== Segment start ==

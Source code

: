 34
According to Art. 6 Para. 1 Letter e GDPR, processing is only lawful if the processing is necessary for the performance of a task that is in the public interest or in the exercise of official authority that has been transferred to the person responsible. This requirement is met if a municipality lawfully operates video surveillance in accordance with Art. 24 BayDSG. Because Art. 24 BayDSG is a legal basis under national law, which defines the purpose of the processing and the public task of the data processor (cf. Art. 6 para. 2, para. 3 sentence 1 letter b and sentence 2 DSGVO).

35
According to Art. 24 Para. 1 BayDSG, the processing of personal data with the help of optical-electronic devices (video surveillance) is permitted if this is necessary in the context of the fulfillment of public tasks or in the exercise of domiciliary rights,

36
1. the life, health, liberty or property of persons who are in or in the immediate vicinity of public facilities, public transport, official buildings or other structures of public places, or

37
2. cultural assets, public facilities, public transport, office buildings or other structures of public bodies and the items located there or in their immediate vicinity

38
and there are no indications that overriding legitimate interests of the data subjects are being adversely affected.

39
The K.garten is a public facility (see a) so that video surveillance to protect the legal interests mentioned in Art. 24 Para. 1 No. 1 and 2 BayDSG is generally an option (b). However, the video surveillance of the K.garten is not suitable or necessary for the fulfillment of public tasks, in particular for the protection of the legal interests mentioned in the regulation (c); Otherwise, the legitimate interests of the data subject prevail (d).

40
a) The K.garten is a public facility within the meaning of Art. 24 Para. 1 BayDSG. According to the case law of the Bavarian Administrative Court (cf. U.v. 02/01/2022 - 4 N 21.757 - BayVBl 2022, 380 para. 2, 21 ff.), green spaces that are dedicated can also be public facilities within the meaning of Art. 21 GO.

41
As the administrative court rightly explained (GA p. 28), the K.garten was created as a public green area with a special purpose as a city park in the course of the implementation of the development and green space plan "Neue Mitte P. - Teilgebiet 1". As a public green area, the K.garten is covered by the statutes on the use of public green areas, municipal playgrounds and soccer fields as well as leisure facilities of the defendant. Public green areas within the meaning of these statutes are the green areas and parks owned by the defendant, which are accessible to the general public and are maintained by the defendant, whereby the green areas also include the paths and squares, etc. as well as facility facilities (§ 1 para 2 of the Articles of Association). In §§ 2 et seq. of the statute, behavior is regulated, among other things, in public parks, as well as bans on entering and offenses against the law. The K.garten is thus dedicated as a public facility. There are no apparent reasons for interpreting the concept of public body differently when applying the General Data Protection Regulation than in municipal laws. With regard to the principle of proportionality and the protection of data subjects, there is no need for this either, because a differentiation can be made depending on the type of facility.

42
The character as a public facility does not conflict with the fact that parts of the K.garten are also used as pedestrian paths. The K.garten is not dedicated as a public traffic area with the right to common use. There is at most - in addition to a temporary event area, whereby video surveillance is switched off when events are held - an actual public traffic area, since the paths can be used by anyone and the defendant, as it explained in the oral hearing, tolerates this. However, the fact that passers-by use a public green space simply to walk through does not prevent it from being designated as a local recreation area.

== Segment end ==

* [Activity]
Which lines in the records above hold the string "structures"? Copy each of them.

* [Result of the exercise]
1. the life, health, liberty or property of persons who are in or in the immediate vicinity of public facilities, public transport, official buildings or other structures of public places, or
2. cultural assets, public facilities, public transport, office buildings or other structures of public bodies and the items located there or in their immediate vicinity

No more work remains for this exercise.